Quello che sta capitando a Donald Trump con il cosiddetto Russiagate sembra confermarlo. Il presidente degli Stati Uniti, com’è noto, è stato accusato di avere tratto vantaggio dalle intrusioni nella campagna elettorale di elementi dello spionaggio sovietico. Che questa accusa susciti reazioni emotive nell’opinione pubblica statunitense, non solo negli ambienti liberal, è comprensibile: la Russia è considerata dagli americani a partire dall’inizio della guerra fredda il nemico principale. Che lo stesso scandalo sia condiviso da molti ex comunisti di casa nostra, cresciuti in un partito che fino agli anni Ottanta beneficiava dei finanziamenti nemmeno tanto occulti dell’Urss, può suscitare qualche perplessità. La questione però è un’altra: nel tentativo di arrestare un’indagine che con ogni probabilità non ne avrebbe invalidato l’elezione e, nel peggiore dei casi, avrebbe potuto coinvolgere alcuni suoi collaboratori, Trump ha compiuto interventi ed esercitato pressioni che potrebbero avviare un processo di empeachment. A testimonianza del fatto che la storia non insegna nulla ai popoli – meno che meno agli statunitensi, che notoriamente la studiano poco o nulla, al di fuori di ristretti ambiti accademici, – il presidente americano sta comportandosi come Nixon in occasione dello scandalo Watergate. Il suo predecessore, che pure poteva vantare un’elezione a larga maggioranza e alcuni indubbi successi diplomatici, come il disgelo con Pechino, fu costretto a dimettersi non per i pasticci commessi da alcuni troppo zelanti collaboratori, che avevano spiato la convention democratica, ma per le bugie dette per scagionarsi e scagionarli, per il suo anfanare incalzato dai segugi del Washington Post.

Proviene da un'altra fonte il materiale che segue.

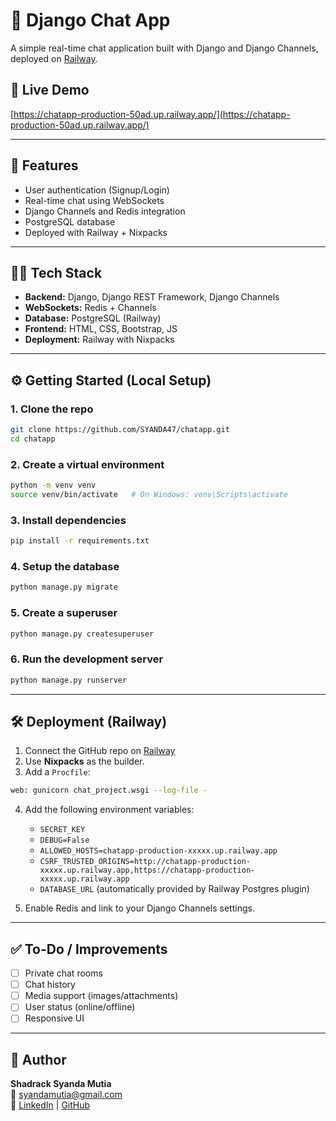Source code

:
# 📱 Django Chat App

A simple real-time chat application built with Django and Django Channels, deployed on [Railway](https://railway.app/).

## 🚀 Live Demo
[https://chatapp-production-50ad.up.railway.app/](https://chatapp-production-50ad.up.railway.app/)

---

## 📌 Features

- User authentication (Signup/Login)
- Real-time chat using WebSockets
- Django Channels and Redis integration
- PostgreSQL database
- Deployed with Railway + Nixpacks

---

## 🧑‍💻 Tech Stack

- **Backend:** Django, Django REST Framework, Django Channels
- **WebSockets:** Redis + Channels
- **Database:** PostgreSQL (Railway)
- **Frontend:** HTML, CSS, Bootstrap, JS
- **Deployment:** Railway with Nixpacks

---

## ⚙️ Getting Started (Local Setup)

### 1. Clone the repo

```bash
git clone https://github.com/SYANDA47/chatapp.git
cd chatapp
```

### 2. Create a virtual environment

```bash
python -m venv venv
source venv/bin/activate   # On Windows: venv\Scripts\activate
```

### 3. Install dependencies

```bash
pip install -r requirements.txt
```

### 4. Setup the database

```bash
python manage.py migrate
```

### 5. Create a superuser

```bash
python manage.py createsuperuser
```

### 6. Run the development server

```bash
python manage.py runserver
```

---

## 🛠️ Deployment (Railway)

1. Connect the GitHub repo on [Railway](https://railway.app/)
2. Use **Nixpacks** as the builder.
3. Add a `Procfile`:

```bash
web: gunicorn chat_project.wsgi --log-file -
```

4. Add the following environment variables:
   - `SECRET_KEY`
   - `DEBUG=False`
   - `ALLOWED_HOSTS=chatapp-production-xxxxx.up.railway.app`
   - `CSRF_TRUSTED_ORIGINS=http://chatapp-production-xxxxx.up.railway.app,https://chatapp-production-xxxxx.up.railway.app`
   - `DATABASE_URL` (automatically provided by Railway Postgres plugin)

5. Enable Redis and link to your Django Channels settings.

---

## ✅ To-Do / Improvements

- [ ] Private chat rooms
- [ ] Chat history
- [ ] Media support (images/attachments)
- [ ] User status (online/offline)
- [ ] Responsive UI

---

## 👤 Author

**Shadrack Syanda Mutia**  
📧 [syandamutia@gmail.com](mailto:syandamutia@gmail.com)  
🔗 [LinkedIn](https://www.linkedin.com/in/shadrackmutia) | [GitHub](https://github.com/SYANDA47)
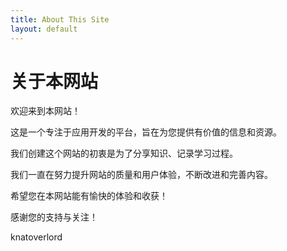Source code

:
 ```yaml
---
title: About This Site
layout: default
---
```


# 关于本网站

欢迎来到本网站！

这是一个专注于应用开发的平台，旨在为您提供有价值的信息和资源。

我们创建这个网站的初衷是为了分享知识、记录学习过程。

我们一直在努力提升网站的质量和用户体验，不断改进和完善内容。

希望您在本网站能有愉快的体验和收获！

感谢您的支持与关注！

knatoverlord

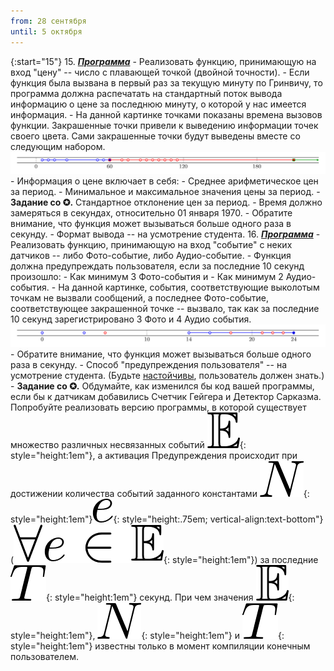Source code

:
 ```yaml
---
from: 28 сентября
until: 5 октября
---
```

{:start="15"}
15. [***Программа***](../programs)
    - Реализовать функцию, принимающую на вход "цену" -- число с плавающей точкой (двойной точности).
    - Если функция была вызвана в первый раз за текущую минуту по Гринвичу, то программа должна распечатать на стандартный поток вывода информацию о цене за последнюю минуту, о которой у нас имеется информация.
    - На данной картинке точками показаны времена вызовов функции. Закрашенные точки привели к выведению информации точек своего цвета. Сами закрашенные точки будут выведены вместе со следующим набором.![](./15.png)
    - Информация о цене включает в себя:
        - Среднее арифметическое цен за период.
        - Минимальное и максимальное значения цены за период.
        - **Задание со ✪.** Стандартное отклонение цен за период.
    - Время должно замеряться в секундах, относительно 01 января 1970.
    - Обратите внимание, что функция может вызываться больше одного раза в секунду.
    - Формат вывода -- на усмотрение студента.
16. [***Программа***](../programs)
    - Реализовать функцию, принимающую на вход "событие" с неких датчиков -- либо Фото-событие, либо Аудио-событие.
    - Функция должна предупреждать пользователя, если за последние 10 секунд произошло:
        - Как минимум 3 Фото-события и
        - Как минимум 2 Аудио-события.
    - На данной картинке, события, соответствующие выколотым точкам не вызвали сообщений, а последнее Фото-событие, соответствующее закрашенной точке -- вызвало, так как за последние 10 секунд зарегистрировано 3 Фото и 4 Аудио события.![](./16.png)
    - Обратите внимание, что функция может вызываться больше одного раза в секунду.
    - Способ "предупреждения пользователя" -- на усмотрение студента. (Будьте [настойчивы](./ALART.png), пользователь должен знать.)
    - **Задание со ✪.** Обдумайте, как изменился бы код вашей программы, если бы к датчикам добавились Счетчик Гейгера и Детектор Сарказма. Попробуйте реализовать версию программы, в которой существует множество различных несвязанных событий ![](./E.png){: style="height:1em"}, а активация Предупреждения происходит при достижении количества событий заданного константами ![](./N.png){: style="height:1em"}![](./se.png){: style="height:.75em; vertical-align:text-bottom"} (![](./forall_E.png){: style="height:1em"}) за последние ![](./T.png){: style="height:1em"} секунд. При чем значения ![](./E.png){: style="height:1em"}, ![](./N.png){: style="height:1em"} и ![](./T.png){: style="height:1em"} известны только в момент компиляции конечным пользователем.
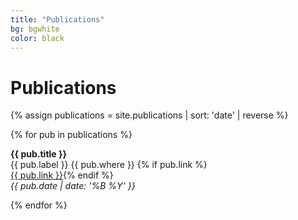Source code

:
 ```yaml
---
title: "Publications"
bg: bgwhite
color: black
---
```


# Publications

{% assign publications = site.publications | sort: 'date' | reverse %}

{% for pub in publications %}

<b>{{ pub.title }}</b>
<br>
<span class="label {{ pub.label }}">{{ pub.label }}</span> {{ pub.where }}
{% if pub.link %}<br><a href="{{ pub.link }}" target="_blank">{{ pub.link }}</a>{% endif %}<br>
<i>{{ pub.date | date: '%B %Y' }}</i>

{% endfor %}
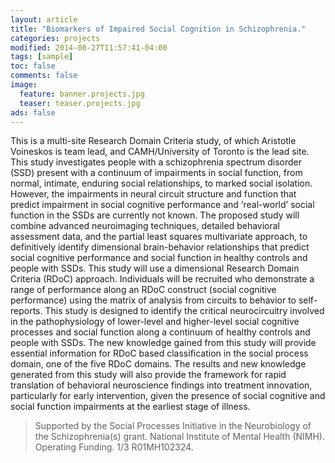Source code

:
 ```yaml
---
layout: article
title: "Biomarkers of Impaired Social Cognition in Schizophrenia."
categories: projects
modified: 2014-08-27T11:57:41-04:00
tags: [sample]
toc: false
comments: false
image:
  feature: banner.projects.jpg
  teaser: teaser.projects.jpg
ads: false
---
```

This is a multi-site Research Domain Criteria study, of which Aristotle Voineskos is team lead, and CAMH/University of Toronto is the lead site. This study investigates people with a schizophrenia spectrum disorder (SSD) present with a continuum of impairments in social function, from normal, intimate, enduring social relationships, to marked social isolation. However, the impairments in neural circuit structure and function that predict impairment in social cognitive performance and ‘real-world’ social function in the SSDs are currently not known. The proposed study will combine advanced neuroimaging techniques, detailed behavioral assessment data, and the partial least squares multivariate approach, to definitively identify dimensional brain-behavior relationships that predict social cognitive performance and social function in healthy controls and people with SSDs. This study will use a dimensional Research Domain Criteria (RDoC) approach. Individuals will be recruited who demonstrate a range of performance along an RDoC construct (social cognitive performance) using the matrix of analysis from circuits to behavior to self-reports. This study is designed to identify the critical neurocircuitry involved in the pathophysiology of lower-level and higher-level social cognitive processes and social function along a continuum of healthy controls and people with SSDs. The new knowledge gained from this study will provide essential information for RDoC based classification in the social process domain, one of the five RDoC domains. The results and new knowledge generated from this study will also provide the framework for rapid translation of behavioral neuroscience findings into treatment innovation, particularly for early intervention, given the presence of social cognitive and social function impairments at the earliest stage of illness.

> Supported by the Social Processes Initiative in the Neurobiology of the Schizophrenia(s) grant. National Institute of Mental Health (NIMH). Operating Funding. 1/3 R01MH102324.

Oggi, a quasi mezzo secolo di distanza, la storia rischia di ripetersi. Nel tentativo di bonificare il campo minato delle accuse rivolte al suo staff, Trump rischia di saltare proprio lui, come accadde al suo predecessore. La tecnica del giornalismo liberal è la stessa, anche se al posto delle cabine telefoniche da cui si poteva anche ricevere chiamate i cronisti d’assalto del Washington Post possono contare su smartphone e palmari, oltre che sull’appoggio dei servizi segreti, ambiziosi di affermarsi come quinto potere. Ma, paradossalmente, anche le conseguenze di un eventuale empeachment potrebbero presentare molte analogie.

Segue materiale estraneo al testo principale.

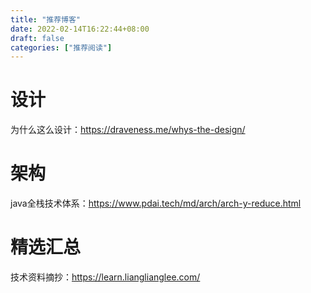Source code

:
 ```yaml
---
title: "推荐博客"
date: 2022-02-14T16:22:44+08:00
draft: false
categories: ["推荐阅读"]
---
```


# 设计
为什么这么设计：https://draveness.me/whys-the-design/


# 架构
java全栈技术体系：https://www.pdai.tech/md/arch/arch-y-reduce.html


# 精选汇总
技术资料摘抄：https://learn.lianglianglee.com/
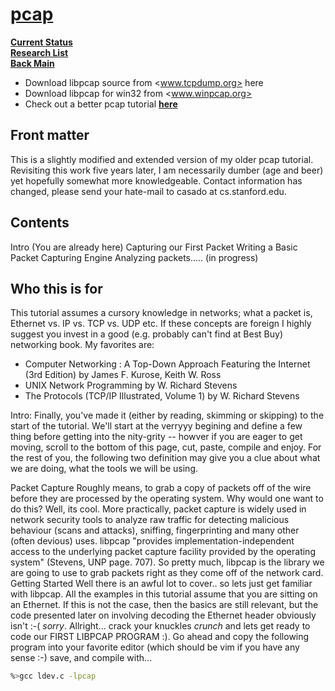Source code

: # **[pcap](http://yuba.stanford.edu/~casado/pcap/section1.html)**

**[Current Status](../../../development/status/weekly/current_status.md)**\
**[Research List](../../../research/research_list.md)**\
**[Back Main](../../../README.md)**

- Download libpcap source from <www.tcpdump.org> here
- Download libpcap for win32 from <www.winpcap.org>
- Check out a better pcap tutorial **[here](http://www.tcpdump.org/pcap.htm)**

## Front matter

This is a slightly modified and extended version of my older pcap tutorial. Revisiting this work five years later, I am necessarily dumber (age and beer) yet hopefully somewhat more knowledgeable. Contact information has changed, please send your hate-mail to casado at cs.stanford.edu.

## Contents

Intro (You are already here)
Capturing our First Packet
Writing a Basic Packet Capturing Engine
Analyzing packets..... (in progress)

## Who this is for

This tutorial assumes a cursory knowledge in networks; what a packet is, Ethernet vs. IP vs. TCP vs. UDP etc. If these concepts are foreign I highly suggest you invest in a good (e.g. probably can't find at Best Buy) networking book. My favorites are:

- Computer Networking : A Top-Down Approach Featuring the Internet (3rd Edition) by James F. Kurose, Keith W. Ross
- UNIX Network Programming by W. Richard Stevens
- The Protocols (TCP/IP Illustrated, Volume 1) by W. Richard Stevens

Intro: Finally, you've made it (either by reading, skimming or skipping) to the start of the tutorial. We'll start at the verryyy begining and define a few thing before getting into the nity-grity -- howver if you are eager to get moving, scroll to the bottom of this page, cut, paste, compile and enjoy. For the rest of you, the following two definition may give you a clue about what we are doing, what the tools we will be using.

Packet Capture Roughly means, to grab a copy of packets off of the wire before they are processed by the operating system. Why would one want to do this? Well, its cool. More practically, packet capture is widely used in network security tools to analyze raw traffic for detecting malicious behaviour (scans and attacks), sniffing, fingerprinting and many other (often devious) uses.
libpcap "provides implementation-independent access to the underlying packet capture facility provided by the operating system" (Stevens, UNP page. 707). So pretty much, libpcap is the library we are going to use to grab packets right as they come off of the network card.
Getting Started Well there is an awful lot to cover.. so lets just get familiar with libpcap. All the examples in this tutorial assume that you are sitting on an Ethernet. If this is not the case, then the basics are still relevant, but the code presented later on involving decoding the Ethernet header obviously isn't :-( *sorry*. Allright... crack your knuckles *crunch* and lets get ready to code our FIRST LIBPCAP PROGRAM :). Go ahead and copy the following program into your favorite editor (which should be vim if you have any sense :-) save, and compile with...

```bash
%>gcc ldev.c -lpcap
```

Le dimissioni di Nixon coincisero con un lungo periodo di crisi della politica estera e dello spirito pubblico statunitense, che consentì nel 1979 all’Unione Sovietica di allargare la sua sfera d’influenza dall’Afganistan al Corno d’Africa. Solo l’ingresso alla Casa Bianca di Reagan permise agli Stati Uniti di ribaltare le sorti della guerra fredda, ma il mondo fu in qualche occasione sull’orlo di un conflitto nucleare. L’empeachment di Trump potrebbe comportare per gli Usa un periodo d’ingovernabilità di cui, paradossalmente, trarrebbe vantaggio la maggior potenza rivale. Vero o inventato che sia, il Russiagate sta già facendo il gioco della Russia, e forse il tenente colonnello Putin sorride di tutto questo. Lui, che conosce la dottrina militare sovietica, a morire sui campi minati ci avrebbe mandato i collaboratori.